La coiffure à travers les âges 03/2017

Depuis toujours, soigner son apparence est primordial pour les gouvernants. Tenues vestimentaires et coiffures sont révélatrices du statut social. Nous vous proposons de suivre le destin des bouleversements sociétaux par le prisme de la coiffure. Première partie : de l’Antiquité jusqu’en 1900.

ÉGYPTE ANCIENNE

À l’époque des pharaons, les enfants sont rasés à l’exception d’une « tresse de l’enfance », portée sur le côté. Seul Pharaon a le droit d’arborer une barbichette postiche ; la reine Hatchepsout aussi. Les femmes utilisent des substances grasses et des résines parfumées pour styliser leurs chevelures ornées de perles, peignes précieux, fleurs et même de baies.

 

BAS MOYEN ÂGE (1108-1453)

Têtes rasées pour les serfs, mais cheveux longs et lâchés pour les rois et reines. C’est l’époque des longues tresses agrémentées de rubans dans le style byzantin. Dans un climat religieux rigoriste, le XIIIe siècle se distingue par le voile, qui doit couvrir le cou, les oreilles et une partie des cheveux. Vers 1420, la reine de France Isabeau de Bavière lance le hennin (chapeau pointu). Chez les hommes, la coupe au bol est caractéristique de l’époque. Jeanne d’Arc la porte également.

 

RENAISSANCE (XVIe et XVIIe siècles)

Tendance aux cheveux plutôt courts, à la barbe/barbichette et à la moustache pour les hommes. Dominant l’Europe, l’Espagne impose ses codes. La fraise qui entoure le cou impose d’avoir une coiffure dégagée vers l’arrière et élevée sur l'avant. En Italie, le blond vénitien (châtain clair) est obtenu par décoloration via de l’urine humaine ou animale (chat/cheval). En France, elle se fait avec de la soude et des fientes de pigeon.

 

LOUIS XIV (1643-1715)

Démarrée avec Louis XIII, qui perd ses cheveux, la mode des perruques se poursuit sous le règne de Louis XIV. Symbole de puissance et de force, elles deviennent particulièrement volumineuses, mais s’aplatissent au XVIIIe siècle. Le Roi-Soleil arbore des perruques complètes, il faut 80 heures de travail pour en fabriquer. Les cheveux sont tressés sur des brins de soie, puis cousus sur des toiles très fines.

 

MARIE-ANTOINETTE (1774-1792)

Les coiffures féminines en échelles de boucles sont agrémentées de plumes, rubans, bijoux, fleurs... Chaque semaine, de nouveaux noms de coiffures sont inventés. Il y a la coiffure à physionomie élevée (cheveux relevés, dégageant la nuque), celle à l’inoculation (serpent, massue, soleil levant et olivier), à la baigneuse, au bandeau de l’amour…

 

DIRECTOIRE (1795-1799)

Depuis le 10 août 1792, la Convention a interdit par décret le port de la perruque au nom de l’égalité des apparences. C’est l’époque des cheveux courts chez les femmes, comme chez les hommes. On parle alors de coiffures « à la victime » (coupes au ras de la nuque à la manière de ceux qui passent à la guillotine), en « porc-épic » ou à la « Titus/Brutus/Caracalla » : cheveux courts et bouclés, de même longueur devant et derrière sur le modèle des statues romaines antiques.

 

RESTAURATION (1815-1830)

Les coiffures des femmes et des hommes comportent des boucles sur les tempes.
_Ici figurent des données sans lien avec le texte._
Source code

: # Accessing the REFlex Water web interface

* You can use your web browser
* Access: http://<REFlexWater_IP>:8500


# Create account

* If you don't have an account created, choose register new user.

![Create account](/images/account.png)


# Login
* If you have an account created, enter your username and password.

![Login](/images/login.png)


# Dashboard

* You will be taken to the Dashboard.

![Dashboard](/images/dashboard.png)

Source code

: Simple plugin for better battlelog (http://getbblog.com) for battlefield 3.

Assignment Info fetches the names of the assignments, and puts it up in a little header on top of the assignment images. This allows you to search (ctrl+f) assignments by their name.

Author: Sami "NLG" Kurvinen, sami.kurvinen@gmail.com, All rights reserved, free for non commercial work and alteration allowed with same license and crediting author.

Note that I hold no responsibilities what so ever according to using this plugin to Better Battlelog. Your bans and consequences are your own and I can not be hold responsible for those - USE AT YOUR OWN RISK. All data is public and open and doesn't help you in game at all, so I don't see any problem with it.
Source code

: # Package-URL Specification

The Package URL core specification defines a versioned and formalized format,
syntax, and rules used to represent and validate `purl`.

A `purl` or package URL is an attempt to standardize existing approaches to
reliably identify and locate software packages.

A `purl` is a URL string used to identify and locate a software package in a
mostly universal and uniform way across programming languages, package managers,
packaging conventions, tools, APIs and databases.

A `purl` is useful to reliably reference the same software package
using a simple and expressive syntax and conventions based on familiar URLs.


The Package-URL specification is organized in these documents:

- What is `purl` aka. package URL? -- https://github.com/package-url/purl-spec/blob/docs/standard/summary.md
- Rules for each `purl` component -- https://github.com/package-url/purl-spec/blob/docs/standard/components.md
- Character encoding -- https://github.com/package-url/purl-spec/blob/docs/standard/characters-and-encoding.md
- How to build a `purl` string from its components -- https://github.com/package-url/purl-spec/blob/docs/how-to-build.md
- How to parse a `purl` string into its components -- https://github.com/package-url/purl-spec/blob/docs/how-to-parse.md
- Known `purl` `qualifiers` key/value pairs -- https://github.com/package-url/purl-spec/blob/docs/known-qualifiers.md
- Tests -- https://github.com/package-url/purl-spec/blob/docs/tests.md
Les cheveux nattés sont disposés en forme de coques, semblables à des pièces montées. Hippolyte crée des boucles tourmentées, entremêlées de fleurs, de perles, de bijoux en cordons.

 

ANNÉES 1830

Les cheveux sont longs et ébouriffés chez les jeunes hommes : c’est le symbole du romantisme stendhalien. Les femmes ont également les cheveux longs, voire très longs (jusqu’aux genoux). Les chignons doivent s’adapter aux chapeaux. Les coiffeurs sont donc associés aux modistes.

 

SECOND EMPIRE (1852-1870)

Les femmes portent des coiffures et des chapeaux plats. La coiffure « impériale » est composée d’une grosse tresse formant un diadème recouvert sur les côtés d’un large bandeau plat qui ne couvre pas les oreilles. L’impératrice Eugénie parsème sa coiffure de poudre d’or. En 1856, William Henry Perkin découvre la mauvéine : le premier colorant de synthèse qui modifie la couleur du cheveu.